- **Work to complete**
The output is the lines below from the one with "## 2.3 encode mask" through the one with "query = prompt_embed", both included, printed exactly and with no other line.

Data excerpts:

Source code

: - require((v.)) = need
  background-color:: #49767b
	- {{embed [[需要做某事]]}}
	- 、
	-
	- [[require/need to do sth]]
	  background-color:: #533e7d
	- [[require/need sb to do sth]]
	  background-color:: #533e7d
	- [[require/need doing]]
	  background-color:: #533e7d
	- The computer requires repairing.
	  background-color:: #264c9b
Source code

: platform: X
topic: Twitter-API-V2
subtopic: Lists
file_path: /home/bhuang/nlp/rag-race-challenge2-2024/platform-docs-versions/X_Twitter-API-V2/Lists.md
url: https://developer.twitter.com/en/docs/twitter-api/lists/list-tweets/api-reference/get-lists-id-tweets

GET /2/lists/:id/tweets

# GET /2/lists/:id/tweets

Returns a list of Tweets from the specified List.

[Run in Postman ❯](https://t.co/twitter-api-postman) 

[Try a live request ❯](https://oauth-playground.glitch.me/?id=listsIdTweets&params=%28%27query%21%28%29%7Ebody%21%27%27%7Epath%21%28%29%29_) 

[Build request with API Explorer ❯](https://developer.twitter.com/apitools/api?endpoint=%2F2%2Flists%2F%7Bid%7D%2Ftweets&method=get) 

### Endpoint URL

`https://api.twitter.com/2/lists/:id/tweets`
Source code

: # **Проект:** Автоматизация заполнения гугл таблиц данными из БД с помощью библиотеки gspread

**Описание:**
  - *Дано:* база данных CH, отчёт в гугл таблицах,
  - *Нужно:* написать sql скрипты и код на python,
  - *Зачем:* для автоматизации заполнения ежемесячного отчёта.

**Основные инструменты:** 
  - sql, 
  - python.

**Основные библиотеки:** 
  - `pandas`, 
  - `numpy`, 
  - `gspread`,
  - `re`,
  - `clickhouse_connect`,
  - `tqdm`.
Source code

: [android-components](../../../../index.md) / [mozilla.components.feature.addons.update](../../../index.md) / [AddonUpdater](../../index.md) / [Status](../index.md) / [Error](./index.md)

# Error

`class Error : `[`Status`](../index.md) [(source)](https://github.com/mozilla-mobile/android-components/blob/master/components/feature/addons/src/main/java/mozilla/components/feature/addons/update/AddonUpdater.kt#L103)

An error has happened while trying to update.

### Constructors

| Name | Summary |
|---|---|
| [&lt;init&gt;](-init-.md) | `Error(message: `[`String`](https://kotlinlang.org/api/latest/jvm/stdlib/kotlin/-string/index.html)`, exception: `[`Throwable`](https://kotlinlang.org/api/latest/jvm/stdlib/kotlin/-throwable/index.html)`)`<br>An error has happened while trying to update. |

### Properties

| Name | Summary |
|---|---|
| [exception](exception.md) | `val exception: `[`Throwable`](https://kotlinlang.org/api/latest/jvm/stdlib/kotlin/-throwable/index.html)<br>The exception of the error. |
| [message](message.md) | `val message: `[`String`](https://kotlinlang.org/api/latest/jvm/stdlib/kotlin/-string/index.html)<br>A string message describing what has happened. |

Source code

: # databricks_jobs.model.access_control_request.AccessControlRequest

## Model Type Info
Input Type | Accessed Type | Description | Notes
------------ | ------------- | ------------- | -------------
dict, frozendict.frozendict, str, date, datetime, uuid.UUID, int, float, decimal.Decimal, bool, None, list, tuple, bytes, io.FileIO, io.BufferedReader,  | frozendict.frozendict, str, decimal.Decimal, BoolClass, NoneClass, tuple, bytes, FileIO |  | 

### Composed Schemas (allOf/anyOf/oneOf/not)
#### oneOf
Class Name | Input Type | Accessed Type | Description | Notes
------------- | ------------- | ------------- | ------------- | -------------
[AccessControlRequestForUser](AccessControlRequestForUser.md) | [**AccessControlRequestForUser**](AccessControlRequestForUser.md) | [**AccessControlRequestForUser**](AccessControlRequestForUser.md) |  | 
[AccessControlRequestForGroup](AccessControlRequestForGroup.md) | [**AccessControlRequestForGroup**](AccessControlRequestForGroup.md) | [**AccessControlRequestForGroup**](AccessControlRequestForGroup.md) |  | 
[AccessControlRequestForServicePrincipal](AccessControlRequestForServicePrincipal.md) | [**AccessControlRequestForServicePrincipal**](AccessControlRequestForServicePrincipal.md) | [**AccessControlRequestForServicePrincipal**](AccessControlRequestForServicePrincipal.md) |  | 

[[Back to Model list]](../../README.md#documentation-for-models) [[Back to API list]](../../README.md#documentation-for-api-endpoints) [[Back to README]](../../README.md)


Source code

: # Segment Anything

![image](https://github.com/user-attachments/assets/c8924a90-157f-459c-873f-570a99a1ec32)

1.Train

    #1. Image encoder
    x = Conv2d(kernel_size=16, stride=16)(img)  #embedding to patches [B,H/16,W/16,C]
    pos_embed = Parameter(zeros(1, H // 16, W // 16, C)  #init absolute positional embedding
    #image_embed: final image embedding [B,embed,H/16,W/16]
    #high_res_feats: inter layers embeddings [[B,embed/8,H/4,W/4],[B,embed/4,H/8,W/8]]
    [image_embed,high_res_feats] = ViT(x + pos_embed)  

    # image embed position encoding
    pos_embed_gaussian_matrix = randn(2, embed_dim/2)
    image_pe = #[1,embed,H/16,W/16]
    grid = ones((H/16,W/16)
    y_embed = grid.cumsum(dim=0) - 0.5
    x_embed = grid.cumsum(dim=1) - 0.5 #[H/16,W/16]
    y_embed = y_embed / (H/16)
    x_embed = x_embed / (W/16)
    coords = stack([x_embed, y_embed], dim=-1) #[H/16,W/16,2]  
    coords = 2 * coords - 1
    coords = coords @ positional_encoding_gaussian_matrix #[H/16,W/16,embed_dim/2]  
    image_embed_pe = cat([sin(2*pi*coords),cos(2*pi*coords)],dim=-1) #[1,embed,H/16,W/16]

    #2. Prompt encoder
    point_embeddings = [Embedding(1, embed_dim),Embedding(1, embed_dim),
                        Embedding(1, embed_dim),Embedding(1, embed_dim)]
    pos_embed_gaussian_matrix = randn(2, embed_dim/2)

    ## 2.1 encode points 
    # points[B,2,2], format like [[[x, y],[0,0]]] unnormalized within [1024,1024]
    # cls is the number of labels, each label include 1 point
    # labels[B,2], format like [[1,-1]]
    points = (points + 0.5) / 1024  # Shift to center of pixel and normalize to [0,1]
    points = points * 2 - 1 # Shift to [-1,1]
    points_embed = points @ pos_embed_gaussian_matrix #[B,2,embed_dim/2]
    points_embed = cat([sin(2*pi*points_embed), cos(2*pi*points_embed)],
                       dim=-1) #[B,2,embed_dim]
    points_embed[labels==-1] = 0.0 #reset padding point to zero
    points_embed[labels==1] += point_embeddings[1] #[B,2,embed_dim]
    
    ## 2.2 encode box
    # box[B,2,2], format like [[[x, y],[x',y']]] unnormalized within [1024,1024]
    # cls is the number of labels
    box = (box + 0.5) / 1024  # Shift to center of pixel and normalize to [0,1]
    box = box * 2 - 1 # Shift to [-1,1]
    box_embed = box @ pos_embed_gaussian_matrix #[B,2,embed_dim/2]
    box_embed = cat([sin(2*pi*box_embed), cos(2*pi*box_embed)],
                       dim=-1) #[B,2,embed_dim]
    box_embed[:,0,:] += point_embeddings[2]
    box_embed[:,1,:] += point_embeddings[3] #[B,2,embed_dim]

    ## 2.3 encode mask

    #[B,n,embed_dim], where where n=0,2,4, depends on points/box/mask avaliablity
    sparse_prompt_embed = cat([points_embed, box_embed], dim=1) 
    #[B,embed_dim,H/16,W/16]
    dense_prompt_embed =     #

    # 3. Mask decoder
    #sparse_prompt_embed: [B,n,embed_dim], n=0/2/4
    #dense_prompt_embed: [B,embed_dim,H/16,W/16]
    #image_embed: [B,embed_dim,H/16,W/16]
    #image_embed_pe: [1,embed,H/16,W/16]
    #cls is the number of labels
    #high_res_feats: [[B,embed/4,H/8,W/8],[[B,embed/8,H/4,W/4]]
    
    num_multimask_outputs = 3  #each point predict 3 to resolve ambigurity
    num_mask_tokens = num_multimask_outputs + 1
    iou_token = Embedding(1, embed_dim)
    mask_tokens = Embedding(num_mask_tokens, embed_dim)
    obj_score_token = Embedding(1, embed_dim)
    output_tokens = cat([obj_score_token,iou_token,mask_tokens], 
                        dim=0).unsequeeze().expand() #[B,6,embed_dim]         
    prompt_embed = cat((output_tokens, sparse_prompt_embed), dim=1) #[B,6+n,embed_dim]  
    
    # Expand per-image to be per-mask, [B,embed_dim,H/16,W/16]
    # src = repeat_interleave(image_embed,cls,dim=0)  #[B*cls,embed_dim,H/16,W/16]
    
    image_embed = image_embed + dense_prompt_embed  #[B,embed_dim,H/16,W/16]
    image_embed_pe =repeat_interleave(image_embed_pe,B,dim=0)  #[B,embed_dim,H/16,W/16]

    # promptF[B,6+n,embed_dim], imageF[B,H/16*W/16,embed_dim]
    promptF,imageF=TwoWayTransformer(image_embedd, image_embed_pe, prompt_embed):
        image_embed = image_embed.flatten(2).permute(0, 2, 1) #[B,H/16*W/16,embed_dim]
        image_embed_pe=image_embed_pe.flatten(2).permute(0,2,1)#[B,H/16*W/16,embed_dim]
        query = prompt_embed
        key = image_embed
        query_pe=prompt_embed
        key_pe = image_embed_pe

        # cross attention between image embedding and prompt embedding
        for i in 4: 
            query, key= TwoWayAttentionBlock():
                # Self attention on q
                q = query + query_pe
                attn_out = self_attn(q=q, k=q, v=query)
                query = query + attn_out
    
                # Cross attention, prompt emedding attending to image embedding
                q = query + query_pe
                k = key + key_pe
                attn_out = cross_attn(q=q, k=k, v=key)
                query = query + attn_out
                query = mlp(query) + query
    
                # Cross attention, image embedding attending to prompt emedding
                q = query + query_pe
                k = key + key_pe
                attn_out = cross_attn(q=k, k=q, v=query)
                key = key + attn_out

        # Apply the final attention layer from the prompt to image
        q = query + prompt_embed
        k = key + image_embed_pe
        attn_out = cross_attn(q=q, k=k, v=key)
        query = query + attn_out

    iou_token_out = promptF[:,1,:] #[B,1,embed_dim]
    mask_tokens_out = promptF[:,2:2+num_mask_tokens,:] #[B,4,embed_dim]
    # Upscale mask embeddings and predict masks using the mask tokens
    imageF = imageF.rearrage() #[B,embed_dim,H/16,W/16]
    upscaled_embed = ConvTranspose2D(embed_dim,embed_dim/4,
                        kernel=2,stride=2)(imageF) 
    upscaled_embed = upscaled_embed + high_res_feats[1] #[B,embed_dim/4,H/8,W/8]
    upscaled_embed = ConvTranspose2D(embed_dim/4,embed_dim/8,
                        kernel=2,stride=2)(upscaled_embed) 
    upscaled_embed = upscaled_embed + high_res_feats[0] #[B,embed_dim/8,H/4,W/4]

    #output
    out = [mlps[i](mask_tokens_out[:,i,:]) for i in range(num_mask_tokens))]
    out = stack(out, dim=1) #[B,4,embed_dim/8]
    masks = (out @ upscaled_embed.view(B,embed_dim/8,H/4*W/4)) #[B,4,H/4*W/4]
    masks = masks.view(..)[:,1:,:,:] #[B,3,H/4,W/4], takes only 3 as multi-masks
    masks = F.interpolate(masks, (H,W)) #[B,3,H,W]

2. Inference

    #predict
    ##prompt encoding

- **Output for this task**
    ## 2.3 encode mask

    #[B,n,embed_dim], where where n=0,2,4, depends on points/box/mask avaliablity
    sparse_prompt_embed = cat([points_embed, box_embed], dim=1) 
    #[B,embed_dim,H/16,W/16]
    dense_prompt_embed =     #

    # 3. Mask decoder
    #sparse_prompt_embed: [B,n,embed_dim], n=0/2/4
    #dense_prompt_embed: [B,embed_dim,H/16,W/16]
    #image_embed: [B,embed_dim,H/16,W/16]
    #image_embed_pe: [1,embed,H/16,W/16]
    #cls is the number of labels
    #high_res_feats: [[B,embed/4,H/8,W/8],[[B,embed/8,H/4,W/4]]
    
    num_multimask_outputs = 3  #each point predict 3 to resolve ambigurity
    num_mask_tokens = num_multimask_outputs + 1
    iou_token = Embedding(1, embed_dim)
    mask_tokens = Embedding(num_mask_tokens, embed_dim)
    obj_score_token = Embedding(1, embed_dim)
    output_tokens = cat([obj_score_token,iou_token,mask_tokens], 
                        dim=0).unsequeeze().expand() #[B,6,embed_dim]         
    prompt_embed = cat((output_tokens, sparse_prompt_embed), dim=1) #[B,6+n,embed_dim]  
    
    # Expand per-image to be per-mask, [B,embed_dim,H/16,W/16]
    # src = repeat_interleave(image_embed,cls,dim=0)  #[B*cls,embed_dim,H/16,W/16]
    
    image_embed = image_embed + dense_prompt_embed  #[B,embed_dim,H/16,W/16]
    image_embed_pe =repeat_interleave(image_embed_pe,B,dim=0)  #[B,embed_dim,H/16,W/16]

    # promptF[B,6+n,embed_dim], imageF[B,H/16*W/16,embed_dim]
    promptF,imageF=TwoWayTransformer(image_embedd, image_embed_pe, prompt_embed):
        image_embed = image_embed.flatten(2).permute(0, 2, 1) #[B,H/16*W/16,embed_dim]
        image_embed_pe=image_embed_pe.flatten(2).permute(0,2,1)#[B,H/16*W/16,embed_dim]
        query = prompt_embed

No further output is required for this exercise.